» Your goal
Find the line below that contains "when approached in". Transcribe it and every line after it exactly, adding nothing.

» Task input
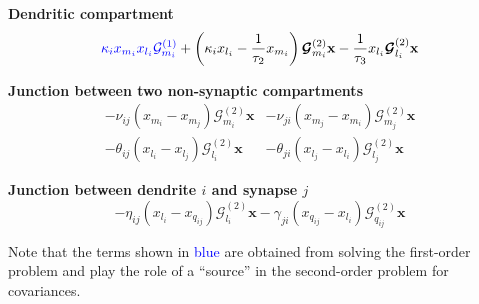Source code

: \documentclass[a4paper, 11pt]{article}
\begin{document}
              {\bf Dendritic compartment}
              \begin{equation*}
                \textcolor{blue}{\kappa_ix_{m_i}x_{l_i}\mathcal G^{(1)}_{m_i}} + \left(\kappa_ix_{l_i} - \frac{1}{\tau_2}x_{m_i}\right)\boldsymbol{\mathcal G}^{(2)}_{m_i}\mathbf x - \frac{1}{\tau_3}x_{l_i}\boldsymbol{\mathcal G}^{(2)}_{l_i}\mathbf x
              \end{equation*}

              {\bf Junction between two non-synaptic compartments}
              \begin{align*}
                -\nu_{ij}\left(x_{m_i} - x_{m_j}\right)\boldsymbol{\mathcal G}_{m_i}^{(2)}\mathbf x& - \nu_{ji}\left(x_{m_j} - x_{m_i}\right)\boldsymbol{\mathcal G}_{m_j}^{(2)}\mathbf x\\
                - \theta_{ij}\left(x_{l_i}-x_{l_j}\right)\boldsymbol{\mathcal G}_{l_i}^{(2)}\mathbf x& - \theta_{ji}\left(x_{l_j} - x_{l_i}\right)\boldsymbol{\mathcal G}^{(2)}_{l_j}\mathbf x
              \end{align*}

              {\bf Junction between dendrite $i$ and synapse $j$}
              \begin{equation*}
                -\eta_{ij}\left(x_{l_i}-x_{q_{ij}}\right)\boldsymbol{\mathcal G}^{(2)}_{l_i}\mathbf x - \gamma_{ji}\left(x_{q_{ij}}-x_{l_i}\right)\boldsymbol{\mathcal G}^{(2)}_{q_{ij}}\mathbf x
              \end{equation*}

              Note that the terms shown in \textcolor{blue}{blue} are obtained from solving the first-order problem and play the role of a ``source'' in the second-order problem for covariances.

              
\end{document}
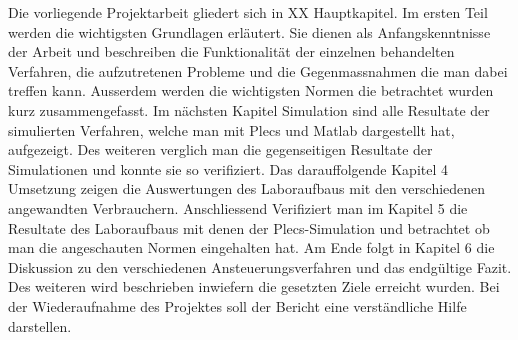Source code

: Die vorliegende Projektarbeit gliedert sich in XX Hauptkapitel. Im ersten Teil werden die wichtigsten Grundlagen erläutert. Sie dienen als Anfangskenntnisse der Arbeit und beschreiben die Funktionalität der einzelnen behandelten Verfahren, die aufzutretenen Probleme und die Gegenmassnahmen die man dabei treffen kann. Ausserdem werden die wichtigsten Normen die betrachtet wurden kurz zusammengefasst. Im nächsten Kapitel Simulation sind alle Resultate der simulierten Verfahren, welche man mit Plecs und Matlab dargestellt hat, aufgezeigt. Des weiteren verglich man die gegenseitigen Resultate der Simulationen und konnte sie so verifiziert. Das darauffolgende Kapitel 4 Umsetzung zeigen die Auswertungen des Laboraufbaus mit den verschiedenen angewandten Verbrauchern. Anschliessend Verifiziert man im Kapitel 5 die Resultate des Laboraufbaus mit denen der Plecs-Simulation und betrachtet ob man die angeschauten Normen eingehalten hat. Am Ende folgt in Kapitel 6 die Diskussion zu den verschiedenen Ansteuerungsverfahren und das endgültige Fazit. Des weiteren wird beschrieben inwiefern die gesetzten Ziele erreicht wurden. Bei der Wiederaufnahme des Projektes soll der Bericht eine verständliche Hilfe darstellen.  




















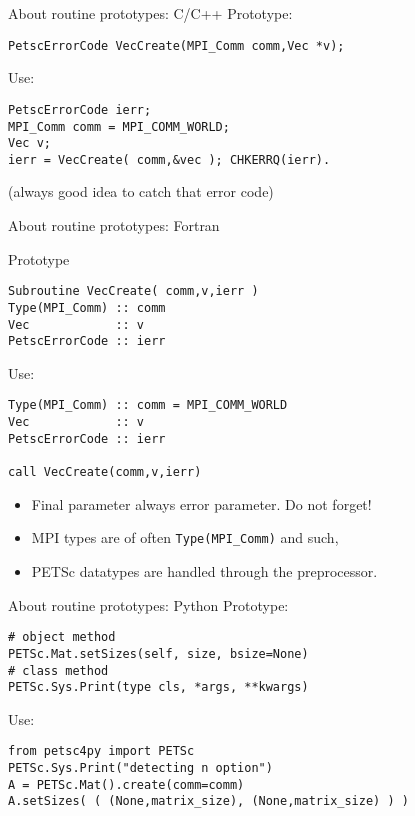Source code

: 
\begin{frame}[containsverbatim]{About routine prototypes: C/C++}
  \label{sec:protos}
Prototype:
\begin{lstlisting}
PetscErrorCode VecCreate(MPI_Comm comm,Vec *v);
\end{lstlisting}
Use:
\begin{lstlisting}
PetscErrorCode ierr;
MPI_Comm comm = MPI_COMM_WORLD;
Vec v;
ierr = VecCreate( comm,&vec ); CHKERRQ(ierr).
\end{lstlisting}
(always good idea to catch that error code)
\end{frame}

\lstset{language=Fortran}
\begin{frame}[containsverbatim]{About routine prototypes: Fortran}
\begin{multicols}{2}
\footnotesize
Prototype
\begin{lstlisting}
Subroutine VecCreate( comm,v,ierr )
Type(MPI_Comm) :: comm
Vec            :: v
PetscErrorCode :: ierr
\end{lstlisting}
Use:
\begin{lstlisting}
Type(MPI_Comm) :: comm = MPI_COMM_WORLD
Vec            :: v
PetscErrorCode :: ierr

call VecCreate(comm,v,ierr)
\end{lstlisting}
\columnbreak
\begin{itemize}
\item Final parameter always error parameter. Do not forget!
\item MPI types are of often \lstinline{Type(MPI_Comm)} and such,
\item PETSc datatypes are handled through the preprocessor.
\end{itemize}
\hbox{}\vfill\hbox{}
\end{multicols}
\end{frame}

\lstset{language=Python}
\begin{frame}[containsverbatim]{About routine prototypes: Python}
Prototype:
\begin{lstlisting}
# object method
PETSc.Mat.setSizes(self, size, bsize=None)
# class method
PETSc.Sys.Print(type cls, *args, **kwargs)
\end{lstlisting}
Use:
\begin{lstlisting}
from petsc4py import PETSc
PETSc.Sys.Print("detecting n option")
A = PETSc.Mat().create(comm=comm)
A.setSizes( ( (None,matrix_size), (None,matrix_size) ) )
\end{lstlisting}
\end{frame}


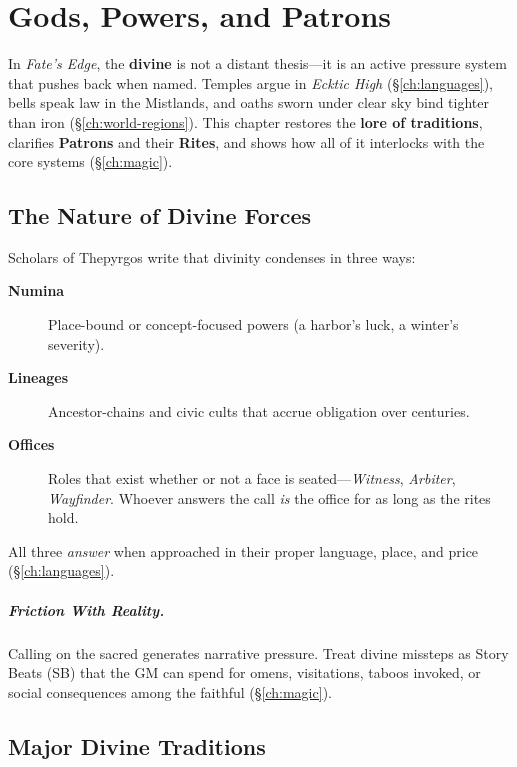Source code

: \chapter{Gods, Powers, and Patrons}
\label{ch:gods-powers-patrons}

In \textit{Fate's Edge}, the \textbf{divine} is not a distant thesis—it is an active pressure system that pushes back when named. Temples argue in \emph{Ecktic High} (\S\ref{ch:languages}), bells speak law in the Mistlands, and oaths sworn under clear sky bind tighter than iron (\S\ref{ch:world-regions}). This chapter restores the \textbf{lore of traditions}, clarifies \textbf{Patrons} and their \textbf{Rites}, and shows how all of it interlocks with the core systems (\S\ref{ch:magic}).

\section{The Nature of Divine Forces}
Scholars of Thepyrgos write that divinity condenses in three ways:
\begin{description}
  \item[\textbf{Numina}]  Place-bound or concept-focused powers (a harbor's luck, a winter's severity).
  \item[\textbf{Lineages}]  Ancestor-chains and civic cults that accrue obligation over centuries.
  \item[\textbf{Offices}]  Roles that exist whether or not a face is seated—\emph{Witness}, \emph{Arbiter}, \emph{Wayfinder}. Whoever answers the call \emph{is} the office for as long as the rites hold.
\end{description}
All three \emph{answer} when approached in their proper language, place, and price (\S\ref{ch:languages}).

\paragraph{Friction With Reality.}
Calling on the sacred generates narrative pressure. Treat divine missteps as Story Beats (SB) that the GM can spend for omens, visitations, taboos invoked, or social consequences among the faithful (\S\ref{ch:magic}).

\section{Major Divine Traditions}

» Answer section
All three \emph{answer} when approached in their proper language, place, and price (\S\ref{ch:languages}).

\paragraph{Friction With Reality.}
Calling on the sacred generates narrative pressure. Treat divine missteps as Story Beats (SB) that the GM can spend for omens, visitations, taboos invoked, or social consequences among the faithful (\S\ref{ch:magic}).

\section{Major Divine Traditions}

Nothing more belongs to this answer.